Extracted records =>

....

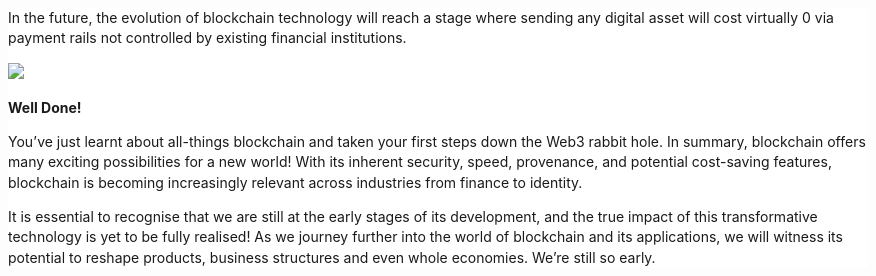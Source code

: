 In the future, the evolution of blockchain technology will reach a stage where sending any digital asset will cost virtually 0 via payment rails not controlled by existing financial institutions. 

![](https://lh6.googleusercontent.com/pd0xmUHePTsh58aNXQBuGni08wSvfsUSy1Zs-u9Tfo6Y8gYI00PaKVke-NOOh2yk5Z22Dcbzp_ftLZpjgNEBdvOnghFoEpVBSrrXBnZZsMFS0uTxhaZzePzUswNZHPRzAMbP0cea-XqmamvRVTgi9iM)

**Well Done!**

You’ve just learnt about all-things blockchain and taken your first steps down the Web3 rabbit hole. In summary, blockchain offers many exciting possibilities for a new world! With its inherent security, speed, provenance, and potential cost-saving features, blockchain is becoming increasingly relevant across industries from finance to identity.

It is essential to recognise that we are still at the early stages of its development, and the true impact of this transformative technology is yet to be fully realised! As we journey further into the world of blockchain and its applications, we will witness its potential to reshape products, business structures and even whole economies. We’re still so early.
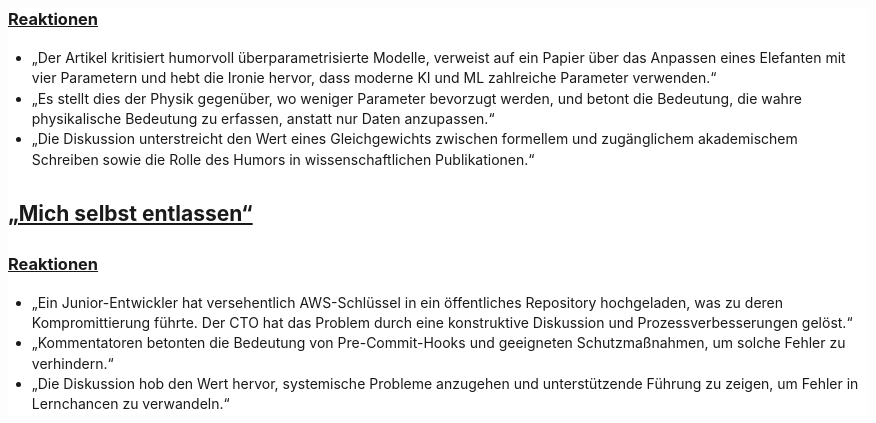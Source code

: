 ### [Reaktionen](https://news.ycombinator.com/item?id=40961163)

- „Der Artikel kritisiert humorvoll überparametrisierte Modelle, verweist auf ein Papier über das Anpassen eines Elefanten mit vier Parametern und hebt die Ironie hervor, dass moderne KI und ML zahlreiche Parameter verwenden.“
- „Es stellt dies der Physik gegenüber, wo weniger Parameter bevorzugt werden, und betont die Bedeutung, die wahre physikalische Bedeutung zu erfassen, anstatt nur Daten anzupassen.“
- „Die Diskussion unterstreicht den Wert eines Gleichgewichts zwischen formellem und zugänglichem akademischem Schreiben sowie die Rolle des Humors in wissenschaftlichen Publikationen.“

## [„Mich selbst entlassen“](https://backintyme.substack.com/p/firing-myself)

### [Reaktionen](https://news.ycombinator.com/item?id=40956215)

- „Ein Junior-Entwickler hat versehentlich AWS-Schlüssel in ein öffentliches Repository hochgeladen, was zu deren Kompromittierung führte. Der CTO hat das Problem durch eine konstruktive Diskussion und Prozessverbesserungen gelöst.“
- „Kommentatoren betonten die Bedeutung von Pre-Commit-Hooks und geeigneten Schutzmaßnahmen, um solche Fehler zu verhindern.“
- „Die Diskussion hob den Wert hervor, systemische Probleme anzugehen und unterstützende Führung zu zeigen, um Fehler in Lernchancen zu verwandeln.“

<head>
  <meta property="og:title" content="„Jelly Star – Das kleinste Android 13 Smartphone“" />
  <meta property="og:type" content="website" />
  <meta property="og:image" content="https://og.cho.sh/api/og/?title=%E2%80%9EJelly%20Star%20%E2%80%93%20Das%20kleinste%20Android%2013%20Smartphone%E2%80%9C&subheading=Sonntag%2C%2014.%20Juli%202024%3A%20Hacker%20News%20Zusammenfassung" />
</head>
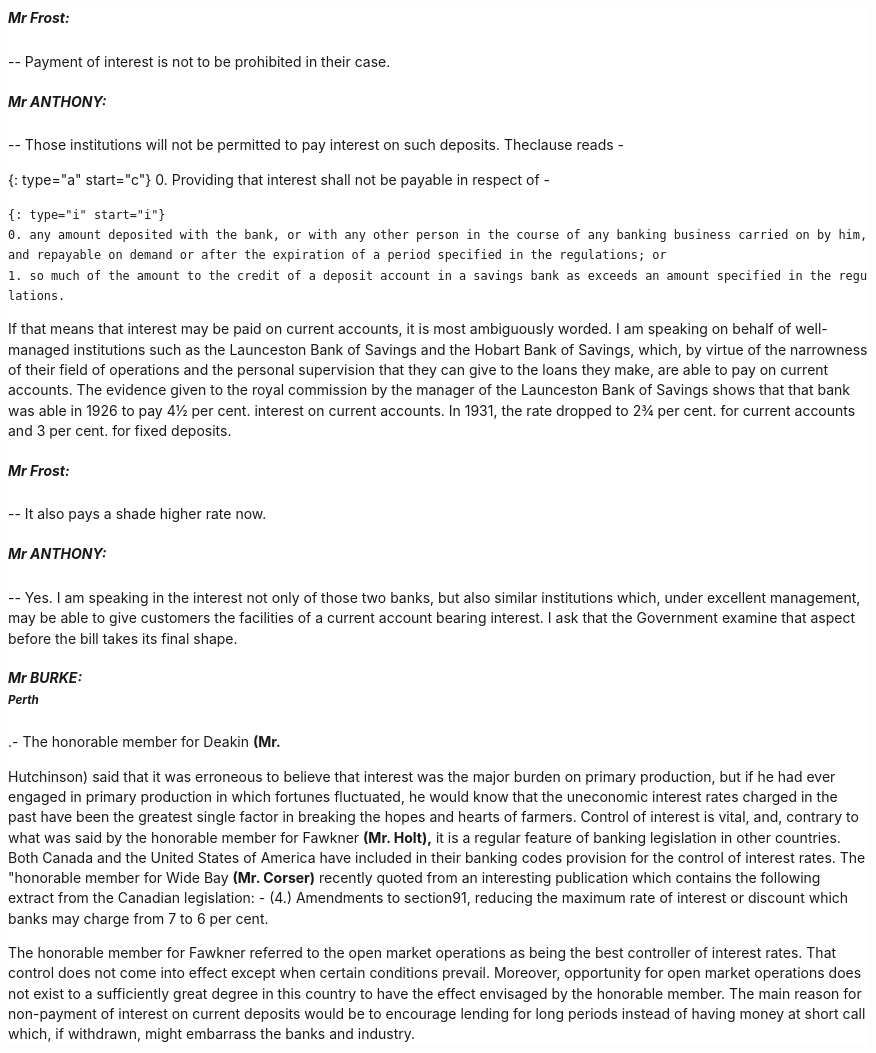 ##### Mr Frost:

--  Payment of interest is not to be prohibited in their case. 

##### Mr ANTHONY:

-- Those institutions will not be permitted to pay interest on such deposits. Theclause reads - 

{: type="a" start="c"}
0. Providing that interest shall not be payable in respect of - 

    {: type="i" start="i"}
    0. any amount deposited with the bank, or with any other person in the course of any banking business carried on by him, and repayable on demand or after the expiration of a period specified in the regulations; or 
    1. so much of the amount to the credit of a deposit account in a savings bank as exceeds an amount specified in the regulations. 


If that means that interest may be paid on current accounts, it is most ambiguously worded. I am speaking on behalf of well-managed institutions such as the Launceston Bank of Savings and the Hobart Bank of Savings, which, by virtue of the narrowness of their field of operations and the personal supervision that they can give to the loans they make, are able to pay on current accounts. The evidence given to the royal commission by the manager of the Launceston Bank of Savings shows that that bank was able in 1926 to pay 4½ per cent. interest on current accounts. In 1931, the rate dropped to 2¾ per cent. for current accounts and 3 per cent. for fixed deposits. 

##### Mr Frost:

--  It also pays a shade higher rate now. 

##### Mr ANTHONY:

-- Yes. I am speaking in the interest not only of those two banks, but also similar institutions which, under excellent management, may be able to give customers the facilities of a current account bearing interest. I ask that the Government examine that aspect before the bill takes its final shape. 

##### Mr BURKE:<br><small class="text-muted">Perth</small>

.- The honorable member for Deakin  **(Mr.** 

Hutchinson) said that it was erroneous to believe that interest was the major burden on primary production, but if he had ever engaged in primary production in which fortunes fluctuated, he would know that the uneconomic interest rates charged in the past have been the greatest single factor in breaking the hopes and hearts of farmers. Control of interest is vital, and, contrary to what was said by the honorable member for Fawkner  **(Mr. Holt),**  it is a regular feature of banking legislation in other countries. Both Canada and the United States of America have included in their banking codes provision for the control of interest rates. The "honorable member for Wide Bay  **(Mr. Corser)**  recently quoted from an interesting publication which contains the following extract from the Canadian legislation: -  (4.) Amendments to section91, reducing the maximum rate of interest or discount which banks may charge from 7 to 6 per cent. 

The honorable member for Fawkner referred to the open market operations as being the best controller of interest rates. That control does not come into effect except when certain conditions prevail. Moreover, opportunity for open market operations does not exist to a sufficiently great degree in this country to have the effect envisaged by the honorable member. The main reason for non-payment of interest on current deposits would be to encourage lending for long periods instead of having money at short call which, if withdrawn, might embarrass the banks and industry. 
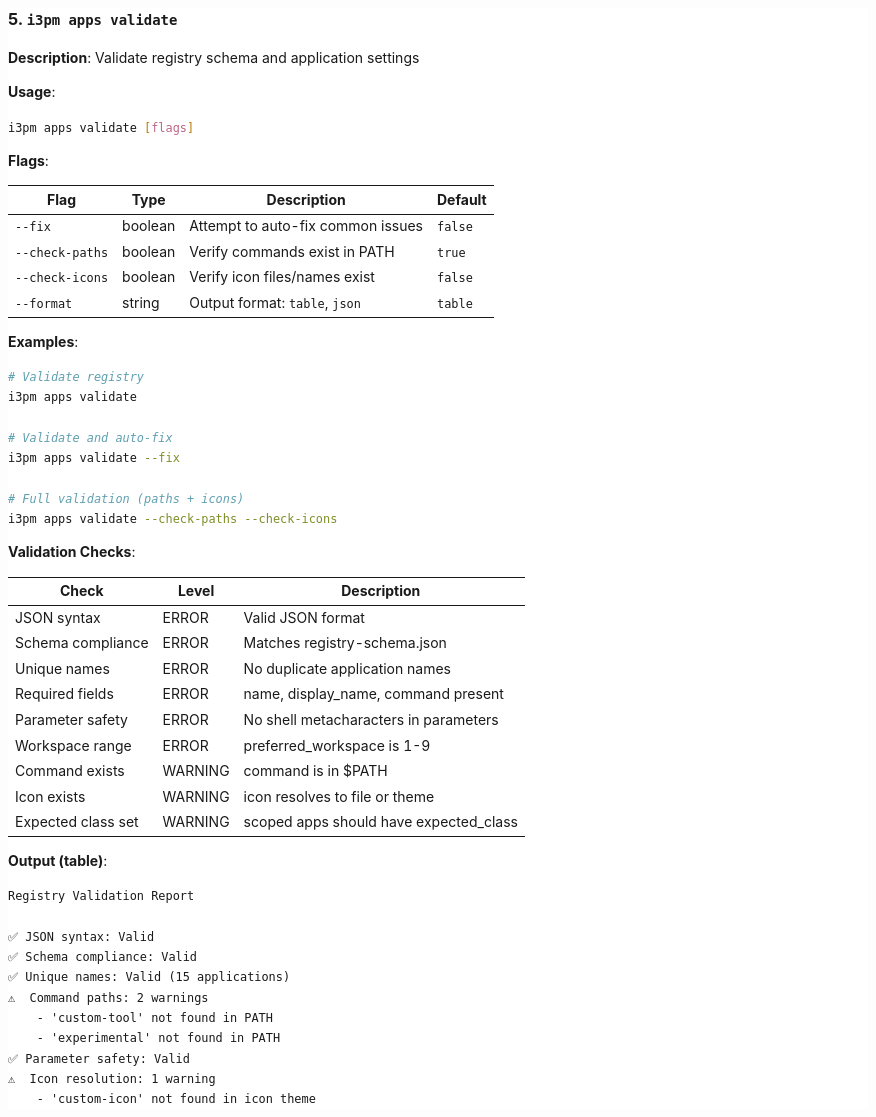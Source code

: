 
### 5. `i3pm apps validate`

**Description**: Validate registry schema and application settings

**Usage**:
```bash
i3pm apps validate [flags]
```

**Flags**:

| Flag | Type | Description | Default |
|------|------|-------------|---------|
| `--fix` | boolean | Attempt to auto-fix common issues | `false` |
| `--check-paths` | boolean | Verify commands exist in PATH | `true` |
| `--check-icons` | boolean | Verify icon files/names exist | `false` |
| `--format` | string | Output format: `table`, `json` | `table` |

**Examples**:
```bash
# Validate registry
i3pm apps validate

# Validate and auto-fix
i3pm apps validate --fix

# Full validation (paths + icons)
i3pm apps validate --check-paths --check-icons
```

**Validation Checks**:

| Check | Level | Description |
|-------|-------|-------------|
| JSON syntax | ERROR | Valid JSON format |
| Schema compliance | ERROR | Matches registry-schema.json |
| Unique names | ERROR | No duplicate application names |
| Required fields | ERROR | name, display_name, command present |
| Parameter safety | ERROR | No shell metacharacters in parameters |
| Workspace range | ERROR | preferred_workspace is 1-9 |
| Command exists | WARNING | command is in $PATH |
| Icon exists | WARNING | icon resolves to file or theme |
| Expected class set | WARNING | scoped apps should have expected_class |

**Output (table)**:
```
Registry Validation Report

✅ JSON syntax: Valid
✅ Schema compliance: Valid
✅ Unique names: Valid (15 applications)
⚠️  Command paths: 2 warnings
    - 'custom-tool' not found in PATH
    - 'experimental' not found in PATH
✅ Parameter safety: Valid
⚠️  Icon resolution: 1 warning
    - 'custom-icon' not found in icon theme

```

....

The task =>
Look through the entries, and return every line that the word "business" appears in.

Written response =>
It is essential to recognise that we are still at the early stages of its development, and the true impact of this transformative technology is yet to be fully realised! As we journey further into the world of blockchain and its applications, we will witness its potential to reshape products, business structures and even whole economies. We’re still so early.
    0. any amount deposited with the bank, or with any other person in the course of any banking business carried on by him, and repayable on demand or after the expiration of a period specified in the regulations; or 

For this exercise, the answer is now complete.